I tried several other variants according to youtube videos and online discussions I read online but nothing seems to work, or when it does work I run an anova over the model and there is no p value.
How would you build the syntax for this model?
And how can I add the diagonal covariance structure for the regions as within subject fixed factor?
my data look like this:
'data.frame':   504 obs. of  7 variables:
 $ ID2     : Factor w/ 63 levels "1","2","3","4",..: 1 2 3 4 5 6 7 8 9 10 ...
 $ group   : Factor w/ 2 levels "healthy","patient": 1 1 1 2 2 2 2 2 2 2 ...
 $ sex     : Factor w/ 2 levels "0","1": 2 2 1 2 1 1 1 1 1 1 ...
 $ age     : num  25 34 34 19.3 27 ...
 $ genotype: Factor w/ 2 levels "0","1": 1 1 1 2 1 1 1 1 2 2 ...
 $ region  : Factor w/ 8 levels "ACC","amygdala",..: 5 5 5 5 5 5 5 5 5 5 ...
 $ lk3     : num  0.205 0.17 0.172 0.149 0.193 ...

Thank you in advance, help much needed.
 A: The article you refer to is: Watts JJ, Jacobson MR, Lalang N, et al. Imaging Brain Fatty Acid Amide Hydrolase in Untreated Patients With Psychosis. Biological Psychiatry, 88(9):727-735, 2020. DOI: 10.1016/j.biopsych.2020.03.003.
It's not a great example of reporting statistical analysis. I have concerns about how they do the analysis as well.

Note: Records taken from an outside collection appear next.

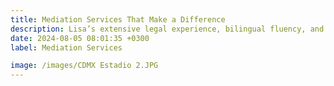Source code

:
 ```yaml
---
title: Mediation Services That Make a Difference
description: Lisa’s extensive legal experience, bilingual fluency, and deep commitment in the community makes her an ideal choice for your mediation needs.
date: 2024-08-05 08:01:35 +0300
label: Mediation Services

image: /images/CDMX Estadio 2.JPG
---
```

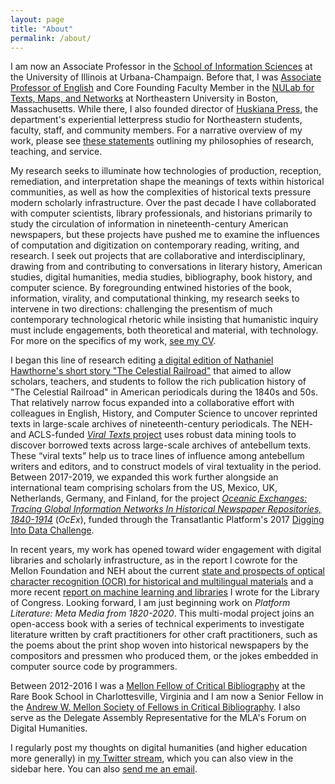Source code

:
 ```yaml
---
layout: page
title: "About"
permalink: /about/
---
```


I am now an Associate Professor in the [School of Information Sciences](https://ischool.illinois.edu/) at the University of Illinois at Urbana-Champaign. Before that, I was [Associate Professor of English](https://www.northeastern.edu/cssh/faculty/ryan-cordell/) and Core Founding Faculty Member in the [NULab for Texts, Maps, and Networks](http://www.northeastern.edu/nulab/) at Northeastern University in Boston, Massachusetts. While there, I also founded director of [Huskiana Press](https://cssh.northeastern.edu/huskiana/), the department's experiential letterpress studio for Northeastern students, faculty, staff, and community members. For a narrative overview of my work, please see [these statements](/statements) outlining my philosophies of research, teaching, and service. 

My research seeks to illuminate how technologies of production, reception, remediation, and interpretation shape the meanings of texts within historical communities, as well as how the complexities of historical texts pressure modern scholarly infrastructure. Over the past decade I have collaborated with computer scientists, library professionals, and historians primarily to study the circulation of information in nineteenth-century American newspapers, but these projects have pushed me to examine the influences of computation and digitization on contemporary reading, writing, and research. I seek out projects that are collaborative and interdisciplinary, drawing from and contributing to conversations in literary history, American studies, digital humanities, media studies, bibliography, book history, and computer science. By foregrounding entwined histories of the book, information, virality, and computational thinking, my research seeks to intervene in two directions: challenging the presentism of much contemporary technological rhetoric while insisting that humanistic inquiry must include engagements, both theoretical and material, with technology. For more on the specifics of my work, [see my CV](http://cv.ryancordell.org/).

I began this line of research editing [a digital edition of Nathaniel Hawthorne's short story "The Celestial Railroad"](http://celestialrailroad.org) that aimed to allow scholars, teachers, and students to follow the rich publication history of "The Celestial Railroad" in American periodicals during the 1840s and 50s. That relatively narrow focus expanded into a collaborative effort with colleagues in English, History, and Computer Science to uncover reprinted texts in large-scale archives of nineteenth-century periodicals. The NEH- and ACLS-funded [_Viral Texts_ project](http://viraltexts.org) uses robust data mining tools to discover borrowed texts across large-scale archives of antebellum texts. These “viral texts” help us to trace lines of influence among antebellum writers and editors, and to construct models of viral textuality in the period.
Between 2017-2019, we expanded this work further alongside an international team comprising scholars from the US, Mexico, UK, Netherlands, Germany, and Finland, for the project [_Oceanic Exchanges: Tracing Global Information Networks In Historical Newspaper Repositories, 1840-1914_](http://oceanicexchanges.org) (_OcEx_), funded through the Transatlantic Platform's 2017 [Digging Into Data Challenge](https://diggingintodata.org/awards/2016/project/oceanic-exchanges-tracing-global-information-networks-historical-newspaper). 

In recent years, my work has opened toward wider engagement with digital libraries and scholarly infrastructure, as in the report I cowrote for the Mellon Foundation and NEH about the current [state and prospects of optical character recognition (OCR) for historical and  multilingual materials](https://ocr.northeastern.edu/) and a more recent [report on machine learning and libraries](https://blogs.loc.gov/thesignal/2020/07/machine-learning-libraries-a-report-on-the-state-of-the-field/) I wrote for the Library of Congress. Looking forward, I am just beginning work on _Platform Literature: Meta Media from 1820-2020_. This multi-modal  project joins an open-access book with a series of technical experiments to investigate literature written by craft practitioners for other craft practitioners, such as the poems about the print shop woven into historical newspapers by the compositors and pressmen who produced them, or the jokes embedded in computer source code by programmers. 

Between 2012-2016 I was a [Mellon Fellow of Critical Bibliography](http://www.rarebookschool.org/fellowships/mellon/) at the Rare Book School in Charlottesville, Virginia and I am now a Senior Fellow in the [Andrew W. Mellon Society of Fellows in Critical Bibliography](https://rarebookschool.org/admissions-awards/fellowships/sofcb/). I also serve as the Delegate Assembly Representative for the MLA's Forum on Digital Humanities.

I regularly post my thoughts on digital humanities (and higher education more generally) in [my Twitter stream](http://twitter.com/ryancordell), which you can also view in the sidebar here. You can also [send me an email](mailto:rccordell@gmail.com).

The relationship between [11C]CURB λk3 and schizophrenia diagnosis, psychotic symptoms, sex, and duration of illness and untreated psychosis were tested using a random-effect linear mixed model with group and genotype as fixed factors, region of interest as a repeated within-subject fixed factor with a diagonal covariance structure, participant identification number as a random effect (including intercept).

I guess this sentence describes the following mixed-effects model:
lk3 ~ group * genotype * region + covariates + (1|ID)

I put in a three-way interaction between disease status, genotype and brain region because it's not clear what interaction were considered. However, the authors do let us know that:

Nonsignificant interactions were removed from the model.

This is bad statistical practice because the final p-values and confidence intervals do not take into account the preliminary p-value-based model selection step. This "releases" model degrees of freedom and the residual standard error gets smaller. With smaller standard errors, the coefficient estimates remaining in the model have better chance to reach statistical significance. Effective for finding significant results, ineffective for controlling Type I error at the advertised α level.